Страсть сама почти невнятна.
Но и тысячу ночей
Дам таких я безвозвратно
За одну с красой моей.
(Перевод А. Кочеткова [I, 60])
Впервые здесь уловлено «настроение», хотя эта ситуация встречается в лирике того времени. Передача очарования ночного пейзажа при свете луны (с третьей по тринадцатую строку) говорит о чем-тоновом, но еще робко: поэт еще использует такие обычные аксессуары, как «луна», «зефир», «страсть»; пейзажей, освещенных лунным светом, тоже было достаточно в поэзии XVIII века. Прилагательные не только выполняют роль «украшений», но создают «настроение», «душа» здесь не только поименована, но уже и сами чувства обретают словесное выражение, не лишенное музыкальности благодаря звучанию гласных. Несколько строк удивленно-радостных восклицаний, за которыми следует, однако, остроумная концовка. Когда появляется «настроение», такие традиционные слова, как «луна», «зефир», теряют свою рассудочную сухость, и именно это давало возможность Гёте и в дальнейшем употреблять подобные слова. В стихотворении «Ночь» присутствует то колебание между удалением от возлюбленной и стремлением к ней, которое владело автором страстных писем к Беришу. Это также и стихотворение об одиночестве, когда герой упивается ощущением ночного пейзажа и в то же время охотно пожертвовал бы им ради достижения близости с любимой. Поэзия лунной ночи — сколь часто это всего лишь бегство, попытка восполнить отсутствующее наслаждение.

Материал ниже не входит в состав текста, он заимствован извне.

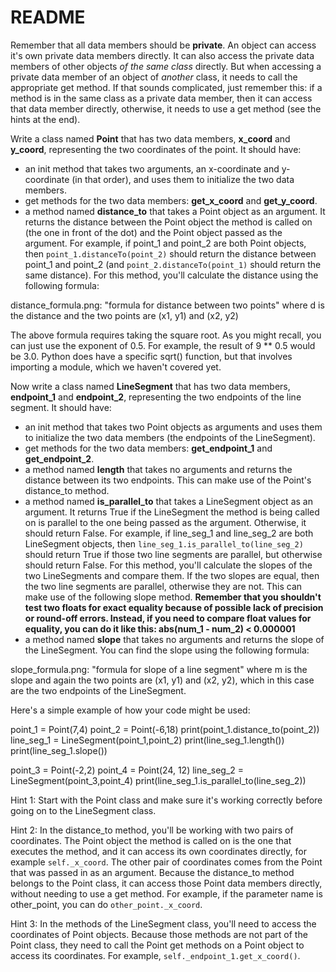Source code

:# README

Remember that all data members should be **private**. An object can access it's
own private data members directly. It can also access the private data members
of other objects _of the same class_ directly. But when accessing a private data
member of an object of _another_ class, it needs to call the appropriate get
method. If that sounds complicated, just remember this: if a method is in the
same class as a private data member, then it can access that data member
directly, otherwise, it needs to use a get method (see the hints at the end).

Write a class named **Point** that has two data members, **x_coord** and
**y_coord**, representing the two coordinates of the point. It should have:

- an init method that takes two arguments, an x-coordinate and y-coordinate (in
  that order), and uses them to initialize the two data members.
- get methods for the two data members: **get_x_coord** and **get_y_coord**.
- a method named **distance_to** that takes a Point object as an argument. It
  returns the distance between the Point object the method is called on (the one
  in front of the dot) and the Point object passed as the argument. For example,
  if point_1 and point_2 are both Point objects, then
  `point_1.distanceTo(point_2)` should return the distance between point_1 and
  point_2 (and `point_2.distanceTo(point_1)` should return the same distance).
  For this method, you'll calculate the distance using the following formula:

distance_formula.png: "formula for distance between two points" where d is the
distance and the two points are (x1, y1) and (x2, y2)

The above formula requires taking the square root. As you might recall, you can
just use the exponent of 0.5. For example, the result of 9 \*\* 0.5 would be
3.0. Python does have a specific sqrt() function, but that involves importing a
module, which we haven't covered yet.

Now write a class named **LineSegment** that has two data members,
**endpoint_1** and **endpoint_2**, representing the two endpoints of the line
segment. It should have:

- an init method that takes two Point objects as arguments and uses them to
  initialize the two data members (the endpoints of the LineSegment).
- get methods for the two data members: **get_endpoint_1** and
  **get_endpoint_2**.
- a method named **length** that takes no arguments and returns the distance
  between its two endpoints. This can make use of the Point's distance_to
  method.
- a method named **is_parallel_to** that takes a LineSegment object as an
  argument. It returns True if the LineSegment the method is being called on is
  parallel to the one being passed as the argument. Otherwise, it should return
  False. For example, if line_seg_1 and line_seg_2 are both LineSegment objects,
  then `line_seg_1.is_parallel_to(line_seg_2)` should return True if those two
  line segments are parallel, but otherwise should return False. For this
  method, you'll calculate the slopes of the two LineSegments and compare them.
  If the two slopes are equal, then the two line segments are parallel,
  otherwise they are not. This can make use of the following slope method.
  **Remember that you shouldn't test two floats for exact equality because of
  possible lack of precision or round-off errors. Instead, if you need to
  compare float values for equality, you can do it like this: abs(num_1 - num_2)
  < 0.000001**
- a method named **slope** that takes no arguments and returns the slope of the
  LineSegment. You can find the slope using the following formula:

slope_formula.png: "formula for slope of a line segment" where m is the slope
and again the two points are (x1, y1) and (x2, y2), which in this case are the
two endpoints of the LineSegment.

Here's a simple example of how your code might be used:

point_1 = Point(7,4) point_2 = Point(-6,18) print(point_1.distance_to(point_2))
line_seg_1 = LineSegment(point_1,point_2) print(line_seg_1.length())
print(line_seg_1.slope())

point_3 = Point(-2,2) point_4 = Point(24, 12) line_seg_2 =
LineSegment(point_3,point_4) print(line_seg_1.is_parallel_to(line_seg_2))

Hint 1: Start with the Point class and make sure it's working correctly before
going on to the LineSegment class.

Hint 2: In the distance_to method, you'll be working with two pairs of
coordinates. The Point object the method is called on is the one that executes
the method, and it can access its own coordinates directly, for example
`self._x_coord`. The other pair of coordinates comes from the Point that was
passed in as an argument. Because the distance_to method belongs to the Point
class, it can access those Point data members directly, without needing to use a
get method. For example, if the parameter name is other_point, you can do
`other_point._x_coord`.

Hint 3: In the methods of the LineSegment class, you'll need to access the
coordinates of Point objects. Because those methods are not part of the Point
class, they need to call the Point get methods on a Point object to access its
coordinates. For example, `self._endpoint_1.get_x_coord()`.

Другое стихотворение, предсказывающее будущие стихи, обращено «К Луне»; оно помещено в сборнике «Новые песни» и, по всей вероятности, написано во франкфуртский период после возвращения из Лейпцига. В первой строфе оно воссоздает впечатляющий образ ночной природы, чтобы во второй и третьей снова впасть в тон шутливой игры: Луна тоже не достигла бы ничего, если бы она видела спящую девушку лишь сквозь решетку окна:
К ЛУНЕ
Света первого сестра,
Образ нежности в печали,
Вкруг тебя туманы встали,
Как фата из серебра.
Поступь легкую твою
Слышит все, что днем таится,
Чуть вспорхнет ночная птица —
Грустный призрак, я встаю.
Мир объемлешь взором ты,
Горней шествуя тропою…
(Перевод В. Левика — 1, 61–62)
Новое появляется в лирике Гёте с описанием природы. Без влияния, которое оказал шотландец Джеймс Макферсон своей лирической поэзией, приписав ее старому кельтскому барду Оссиану, это едва ли было бы возможно. Песни Оссиана появились в 1765 году, с переводами Дениса (1768) Гёте вскоре, конечно, познакомился. В них — пространные, исполненные чувства описания сумеречных картин природы. В стихах Гёте элементы природы — это не просто декорации, в которых разыгрываются галантные сцены, — они получают пусть еще скромное, но самостоятельное значение. Следует обратить особое внимание на образы, связанные с туманом: они оказываются близки Гёте вплоть до его последних стихотворений.